Weight reduction for back boring: assume steel has 4.16 oz/cubic inch, ID = 0.655 so circumference (pi X D) = 2.06", for 30" bbls assume you can bore 26" (chamber @ 2 3/4" + cone @ 1 1/4"), bore area = 26" X 2.06" = 53.5 sq inches. Removed volume per thousandth = 53.5 in sq X 0.001" = 0.05 in cubed, removed weight per thousandth per barrel = 0.05 in cubed X 4.16 oz/in cubed = 0.22 oz --- say 1/4 oz per thousandth back bore per barrel. Going from 0.655 to 0.662 = 7 thousandths X 1/4 oz per thousandth X 2 barrels = 3.5 oz.
Questions?
I think there's a math error in there. To enlarge the bore 7 thou, the wall is reduced by 3.5 thou. So the volume of the rectangular sheet in the above example comes from 2.06 x 26 x .0035, cutting the answer in half.

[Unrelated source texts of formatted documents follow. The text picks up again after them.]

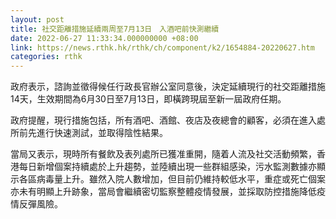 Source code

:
 ```yaml
---
layout: post
title: 社交距離措施延續兩周至7月13日　入酒吧前快測繼續
date: 2022-06-27 11:33:34.000000000 +08:00
link: https://news.rthk.hk/rthk/ch/component/k2/1654884-20220627.htm
categories: rthk
---
```


政府表示，諮詢並徵得候任行政長官辦公室同意後，決定延續現行的社交距離措施14天，生效期間為6月30日至7月13日，即橫跨現屆至新一屆政府任期。

政府提醒，現行措施包括，所有酒吧、酒館、夜店及夜總會的顧客，必須在進入處所前先進行快速測試，並取得陰性結果。

當局又表示，現時所有餐飲及表列處所已獲准重開，隨着人流及社交活動頻繁，香港每日新增個案持續處於上升趨勢，並陸續出現一些群組感染，污水監測數據亦顯示各區病毒量上升。雖然入院人數增加，但目前仍維持較低水平，重症或死亡個案亦未有明顯上升跡象，當局會繼續密切監察整體疫情發展，並採取防控措施降低疫情反彈風險。
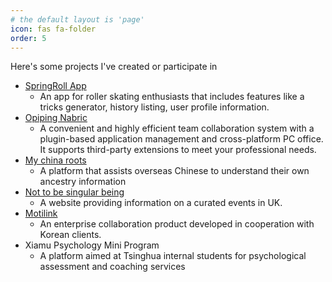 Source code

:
 ```yaml
---
# the default layout is 'page'
icon: fas fa-folder
order: 5
---
```


Here's some projects I've created or participate in

- [SpringRoll App](https://springrollskates.com/)
   - An app for roller skating enthusiasts that includes features like a tricks generator, history listing, user profile information.
- [Opiping Nabric](https://nabric.opiping.com/)
   - A convenient and highly efficient team collaboration system with a plugin-based application management and cross-platform PC office. It supports third-party extensions to meet your professional needs.
- [My china roots](https://www.mychinaroots.com/)
   - A platform that assists overseas Chinese to understand their own ancestry information
- [Not to be singular being](https://artntsb.com/)
   - A website providing information on a curated events in UK.
- [Motilink](http://en.motilink.com/)
    - An enterprise collaboration product developed in cooperation with Korean clients.
- Xiamu Psychology Mini Program 
    - A platform aimed at Tsinghua internal students for psychological assessment and coaching services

I skin the cat another way...
I figure the volume of a solid cylindrical rod with the larger diameter and subtract the volume of the solid rod with the smaller diameter, giving the volume of the 26" tube with .0035" walls that is the difference.
In any event, I believe the correct answer is 1.6 ounces.